Nevertheless, it does work, and does show the logic of the operation. How can we make it
faster? First, notice that it always steps through the sprite data in sequence-when it has
completed one row, it immediately starts on the next: for example, the last pixel on the third
line is _pixels[ 2 × _width + (_width - 1) ] and the first
on the fourth line is
_pixels[ 3 × _width + 0 ] - the very next location in the vector. This means that the multiplication and
addition on the right side of the assignment can be eliminated: we create a pointer to the start
of the sprite data, and just step the pointer along for each pixel, regardless of whether it's in
the middle of a line or at the end.
Can we do the same for the left? Almost: we can increment a pointer in exactly the same
way as we scan along a line, but at the end of each row, we have to skip a lot of pixels to get
to the equivalent position on the screen, Screen_width - _width to be precise. Putting these
two together gives the function in Figure 5b, without any multiplications in the loop. This is
much faster, even though it introduces a bundle of local variables - this is the usual trade-off
of time vs space.
void Image::plotFasterC( Coord x, Coord y )
{
const Pixel* p = _pixels;
const Pixel* s = Screen_base + y * Screen_width + x;
const Coord offset = Screen_width - _width;
for( Coord row = 0; row < _height; row++ )
{
for( Coord col = 0; col < _width; col++ )
*s++ = *p++;
s += offset; // Back to the right place for the next row
}
}
|
There are still a few tweaks to make the C a little faster. Counting down, and comparing
with zero is marginally faster than counting up (at least, if the compiler is vaguely intelligent);
and placing heavily used variables in registers can speed things up-but remember that the
processor has only a limited number of registers, so the register keyword is really only a
hint to the compiler that the associated variable is heavily used: some compilers ignore the
keyword, particularly when compiler optimisation is disabled. Another minor optimisation has
to do with the use of for loops: these check the test condition before processing the loop
body (so that, say, for( i = 0; i < 0; i++ ) correctly executes zero times) but we already
know that our sprites have non-zero height and width, so we can move the test to the end of
the loop with a do...while structure, and perform the loop termination test once less. The best
general sprite copying C++ routine I could come up with is given in Figure 5c. As I'll show
towards the end of this article, this is roughly twice as fast as the first example. The only
thing that can be done to improve this in C++ is to turn on all compiler optimisations and
fiddle with near pointers! However, if we delve into assembler, we can make it a lot faster
again (by another factor of almost four).
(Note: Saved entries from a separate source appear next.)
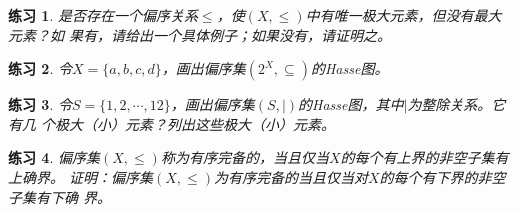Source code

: \documentclass{book}[oneside]
\newtheorem{Exercise}{练习}[chapter]
\begin{document}
\begin{CJK*}{UTF8}{gbsn}
  \begin{Exercise}
    是否存在一个偏序关系$\leq$，使$(X,\leq)$中有唯一极大元素，但没有最大元素？如
    果有，请给出一个具体例子；如果没有，请证明之。
  \end{Exercise}
  \begin{Exercise}
    令$X=\{a,b,c,d\}$，画出偏序集$(2^X,\subseteq)$的Hasse图。
  \end{Exercise}
 \begin{Exercise}
 令$S=\{1,2,\cdots,12\}$，画出偏序集$(S,|)$的Hasse图，其中$|$为整除关系。它有几
 个极大（小）元素？列出这些极大（小）元素。
  \end{Exercise}
  \begin{Exercise}
    偏序集$(X,\leq)$称为有序完备的，当且仅当$X$的每个有上界的非空子集有上确界。
    证明：偏序集$(X,\leq)$为有序完备的当且仅当对$X$的每个有下界的非空子集有下确
    界。
  \end{Exercise}


      \chapter{}

\end{CJK*}
\end{document}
void Image::plotFastC( Coord x, Coord y )
{
const register Pixel* p = _pixels;
register Pixel* s = Screen_base + y * Screen_width + x;
const register Coord offset = Screen_width - _width;
register Coord row = _height;
do
{
register Coord col = _width;
do
*s++ = *p++;
while( --col > 0 );
s += offset; // Back to the right place for the next row
} while( --row > 0 );
}
|
-S option on
many compilers) and examine the file to get the general structure of the code. If nothing else,
this shows where variables are on the stack. Most of my assembly writing is in translating the
compiler's rather dumb register and variable assignments into much more efficient ones. In
fact, even if you don't intend to write any assembly code, it is still worthwhile to peruse the
compiler generated assembler occasionally as it can suggest improvements to the C code,
mainly to conpensate for the compiler's lack of intelligence. Figure 6 shows what the
Borland 4.53 C++
compiler did with the loops of the last C++ function above with all speed optimisations
enabled.
1 ; const register Pixel* p = _pixels;
les bx,dword ptr [bp+6]
mov dx,word ptr es:[bx+2]
mov ax,word ptr es:[bx]
mov word ptr [bp-2],dx
mov word ptr [bp-4],ax
2 ; register Pixel* s = Screen_base + y * Screen_width + x;
mov ax,word ptr [bp+12]
imul ax,ax,320
mov dx,word ptr DGROUP:Screen_base+2
mov bx,word ptr DGROUP:Screen_base
add bx,ax
add bx,word ptr [bp+10]
mov word ptr [bp-6],dx
mov word ptr [bp-8],bx
3 ; const register Coord offset = Screen_width - _width;
mov bx,word ptr [bp+6]
mov ax,320
sub ax,word ptr es:[bx+4]
mov word ptr [bp-10],ax
4 ; register Coord row = _height;
mov cx,word ptr es:[bx+6]
@4@226:
; do
; {
5 ; register Coord col = _width;
les bx,dword ptr [bp+6]
mov dx,word ptr es:[bx+4]
@4@254:
; do
6 ; *s++ = *p++;
les bx,dword ptr [bp-4]
mov al,byte ptr es:[bx]
les bx,dword ptr [bp-8]
mov byte ptr es:[bx],al
inc word ptr [bp-4]
inc word ptr [bp-8]
7a ; while( --col > 0 );
dec dx
mov ax,dx
or ax,ax
ja short @4@254
; s += offset;
mov ax,word ptr [bp-10]
add word ptr [bp-8],ax
7b ; } while( --row > 0 );
dec cx
mov ax,cx
or ax,ax
ja short @4@226
; }
|
The source code appears as comments in the assembler, and the odd looking label names are the ones automatically generated by the compiler. The numbers at the left of the listing refer to notes below:
this pointer: if you look at the
assembler produced for a number of C++ member functions, you'll see that they all use BX
for this purpose (unless you use the fastthis optimisation available in this
compiler), but remember that this is implementation dependent and other compilers may use
different register conventions. According to the declaration of the Image class (Figure 2), the
first member variable is the _pixels pointer, as is obvious here in the assignment from the
long word at address ES:[BX]. Next, you can see that the compiler has ignored my register
hint since it immediately copies the pointer into memory on the stack - the long word at
address BP-4 is pointer p. register has been ignored, and BP-8 is used as the pointer s.offset is stored in BP-10._height field in the Image object, and so we can see that the
CX register is used as the counter for the outer loop.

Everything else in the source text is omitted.